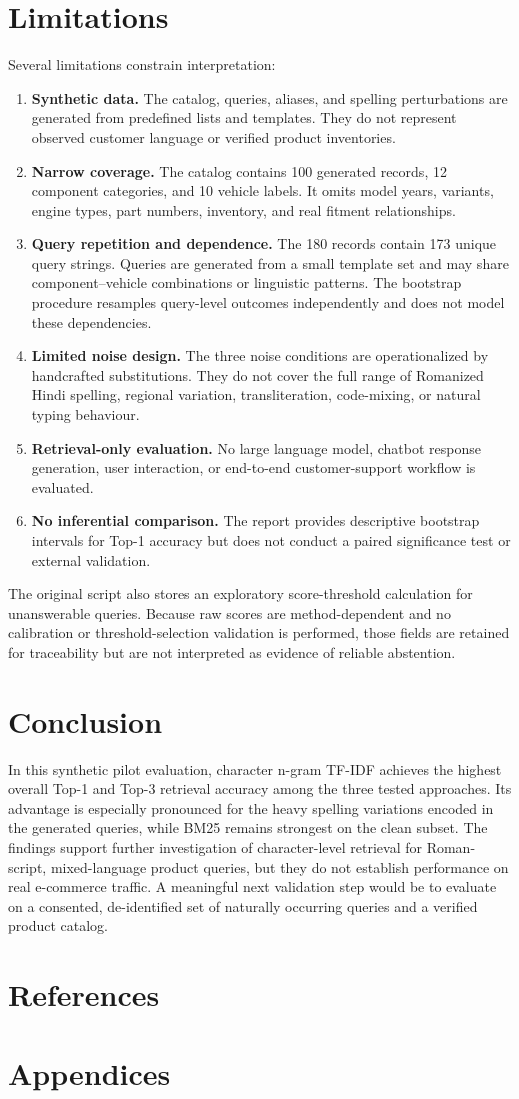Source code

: \documentclass[11pt,a4paper]{article}
\begin{document}
\section{Limitations}
Several limitations constrain interpretation:
\begin{enumerate}
  \item \textbf{Synthetic data.} The catalog, queries, aliases, and spelling perturbations are generated from predefined lists and templates. They do not represent observed customer language or verified product inventories.
  \item \textbf{Narrow coverage.} The catalog contains 100 generated records, 12 component categories, and 10 vehicle labels. It omits model years, variants, engine types, part numbers, inventory, and real fitment relationships.
  \item \textbf{Query repetition and dependence.} The 180 records contain 173 unique query strings. Queries are generated from a small template set and may share component--vehicle combinations or linguistic patterns. The bootstrap procedure resamples query-level outcomes independently and does not model these dependencies.
  \item \textbf{Limited noise design.} The three noise conditions are operationalized by handcrafted substitutions. They do not cover the full range of Romanized Hindi spelling, regional variation, transliteration, code-mixing, or natural typing behaviour.
  \item \textbf{Retrieval-only evaluation.} No large language model, chatbot response generation, user interaction, or end-to-end customer-support workflow is evaluated.
  \item \textbf{No inferential comparison.} The report provides descriptive bootstrap intervals for Top-1 accuracy but does not conduct a paired significance test or external validation.
\end{enumerate}
The original script also stores an exploratory score-threshold calculation for unanswerable queries. Because raw scores are method-dependent and no calibration or threshold-selection validation is performed, those fields are retained for traceability but are not interpreted as evidence of reliable abstention.

\section{Conclusion}
In this synthetic pilot evaluation, character n-gram TF-IDF achieves the highest overall Top-1 and Top-3 retrieval accuracy among the three tested approaches. Its advantage is especially pronounced for the heavy spelling variations encoded in the generated queries, while BM25 remains strongest on the clean subset. The findings support further investigation of character-level retrieval for Roman-script, mixed-language product queries, but they do not establish performance on real e-commerce traffic. A meaningful next validation step would be to evaluate on a consented, de-identified set of naturally occurring queries and a verified product catalog.

\section*{References}
\printbibliography[heading=none]
\appendix
\section*{Appendices}

\end{document}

*WORK TO COMPLETE*. Produce the lines from the first line of the entries through the line that contains "real fitment relationships.", exactly, leaving the pictures behind.

*OUTPUT OF THE EXERCISE*.
Source code

: \documentclass[11pt,a4paper]{article}
\begin{document}
\section{Limitations}
Several limitations constrain interpretation:
\begin{enumerate}
  \item \textbf{Synthetic data.} The catalog, queries, aliases, and spelling perturbations are generated from predefined lists and templates. They do not represent observed customer language or verified product inventories.
  \item \textbf{Narrow coverage.} The catalog contains 100 generated records, 12 component categories, and 10 vehicle labels. It omits model years, variants, engine types, part numbers, inventory, and real fitment relationships.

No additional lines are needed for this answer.